Dicen que los tiempos difíciles no crean valores… solo los revelan. Revelan cuáles están firmes, cuáles tambalean, y cuáles se están volviendo, lamentablemente, una rareza. Discépolo en su letra de Cambalache nos recuerda desde hace más de 90 años que “hoy resulta que es lo mismo ser derecho que traidor, ignorante, sabio, chorro, generoso, estafador”, y parece que nada ha cambiado en esta parte del siglo XXI, porque hay valores humanos que están en vías de extinción. Y sin ellos, ningún proyecto colectivo es posible.
Hoy cuesta encontrar “empatía”. Escasea esa capacidad de ponerse en el lugar del otro, de comprender que detrás de cada enojo, de cada silencio y de cada error, hay una historia. Vivimos tan apurados, tan saturados de urgencias, que ya no vemos personas sino obstáculos. Sin empatía no hay comunidad; hay apenas individuos sueltos tratando de sobrevivir.
También falta “responsabilidad”. Hablo de hacernos cargo. Hacernos cargo de las palabras, de las promesas, de las consecuencias. Desde la política hasta la vida cotidiana, la tentación de “zafar” parece haber ganado prestigio. Así se debilita la confianza, que es lo que une a cualquier sociedad.
La “honestidad” se ha vuelto un valor casi exótico. No solo la honestidad material, la de no quedarse con lo ajeno, sino la honestidad intelectual; es decir, la capacidad de decir la verdad aun cuando incomoda, de no acomodarnos según sople el viento, de no usar la palabra para manipular, sino para construir.
También nos escasea el “respeto”. Basta circular por una ruta, caminar por una vereda o leer un comentario en las redes para notar que el respeto ya no es regla, sino excepción. Respetar no es estar de acuerdo. Es reconocer la dignidad del otro, incluso cuando piensa distinto. Sin respeto, la democracia es apenas un trámite.
La “solidaridad”, en cambio, es un valor que sigue latiendo entre la gente de a pie. Está herida, agotada, pero está. La vemos en los comedores, en los clubes, en vecinos que dan una mano sin cámaras ni aplausos. Esa solidaridad silenciosa es la que impide que este país se rompa del todo. Pero no puede sostenerlo todo.

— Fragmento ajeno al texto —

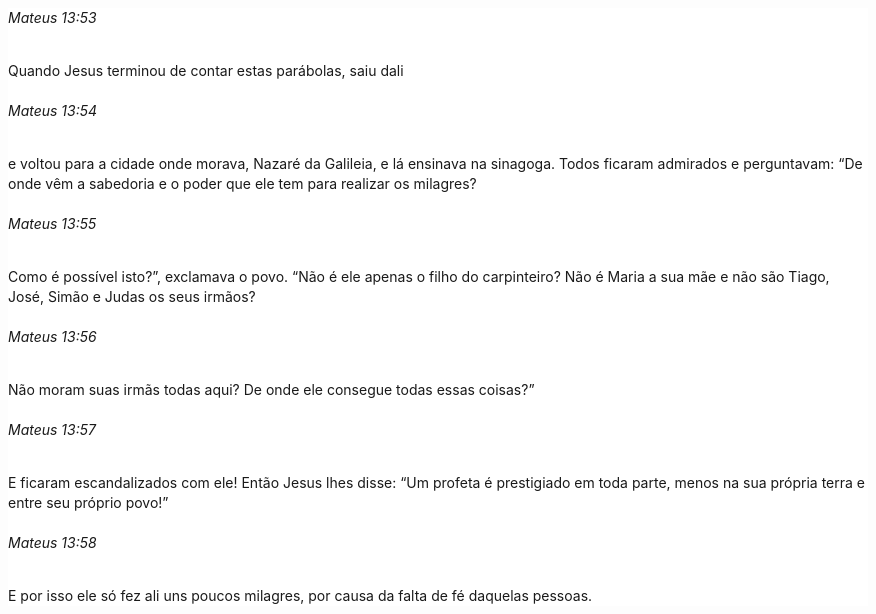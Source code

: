 ###### Mateus 13:53

Quando Jesus terminou de contar estas parábolas, saiu dali

###### Mateus 13:54

e voltou para a cidade onde morava, Nazaré da Galileia, e lá ensinava na sinagoga. Todos ficaram admirados e perguntavam: “De onde vêm a sabedoria e o poder que ele tem para realizar os milagres?

###### Mateus 13:55

Como é possível isto?”, exclamava o povo. “Não é ele apenas o filho do carpinteiro? Não é Maria a sua mãe e não são Tiago, José, Simão e Judas os seus irmãos?

###### Mateus 13:56

Não moram suas irmãs todas aqui? De onde ele consegue todas essas coisas?”

###### Mateus 13:57

E ficaram escandalizados com ele! Então Jesus lhes disse: “Um profeta é prestigiado em toda parte, menos na sua própria terra e entre seu próprio povo!”

###### Mateus 13:58

E por isso ele só fez ali uns poucos milagres, por causa da falta de fé daquelas pessoas.

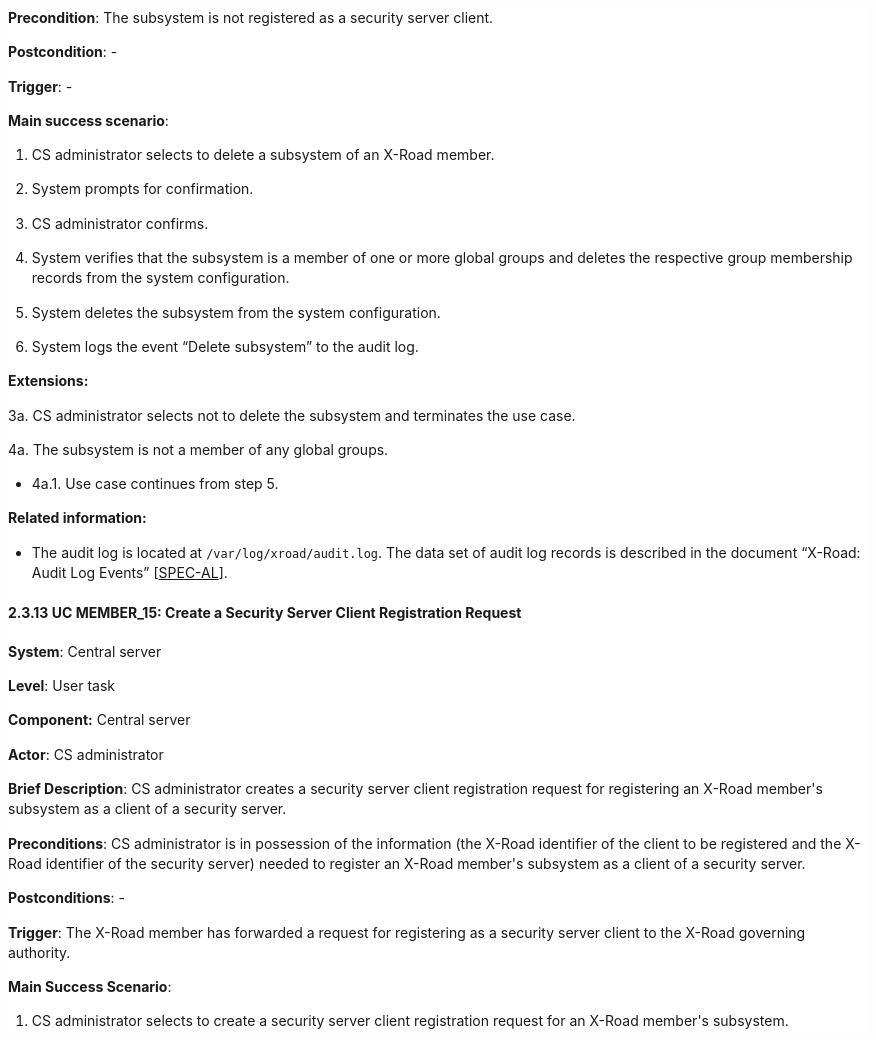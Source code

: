 **Precondition**: The subsystem is not registered as a security server client.

**Postcondition**: -

**Trigger**: -

**Main success scenario**:

1.  CS administrator selects to delete a subsystem of an X-Road member.

2.  System prompts for confirmation.

3.  CS administrator confirms.

4.  System verifies that the subsystem is a member of one or more global groups and deletes the respective group membership records from the system configuration.

5.  System deletes the subsystem from the system configuration.

6.  System logs the event “Delete subsystem” to the audit log.

**Extensions:**

3a. CS administrator selects not to delete the subsystem and terminates the use case.

4a. The subsystem is not a member of any global groups.

  - 4a.1. Use case continues from step 5.

**Related information:**

-   The audit log is located at `/var/log/xroad/audit.log`. The data set of audit log records is described in the document “X-Road: Audit Log Events” \[[SPEC-AL](#Ref_SPEC-AL)\].


#### 2.3.13 UC MEMBER\_15: Create a Security Server Client Registration Request

**System**: Central server

**Level**: User task

**Component:** Central server

**Actor**: CS administrator

**Brief Description**: CS administrator creates a security server client registration request for registering an X-Road member's subsystem as a client of a security server.

**Preconditions**: CS administrator is in possession of the information (the X-Road identifier of the client to be registered and the X-Road identifier of the security server) needed to register an X-Road member's subsystem as a client of a security server.

**Postconditions**: -

**Trigger**: The X-Road member has forwarded a request for registering as a security server client to the X-Road governing authority.

**Main Success Scenario**:

1.  CS administrator selects to create a security server client registration request for an X-Road member's subsystem.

No se trata de nostalgia, ni de idealizar un pasado que tampoco fue perfecto. Se trata de advertir que, si dejamos caer estos valores, si los naturalizamos como pérdidas inevitables, vamos a necesitar mucho más que políticas o reformas para levantarnos. Vamos a necesitar reconstruir algo más profundo, porque es el pacto humano que hace posible vivir juntos.
Quizás el desafío sea volver a lo básico. A mirar a los ojos, a escuchar, a cumplir la palabra, a decir “gracias” y “perdón”, a entender que nadie se salva solo. Tal vez, en medio de tanta escasez, lo que más necesitamos no es un milagro económico, sino una reposición urgente de humanidad.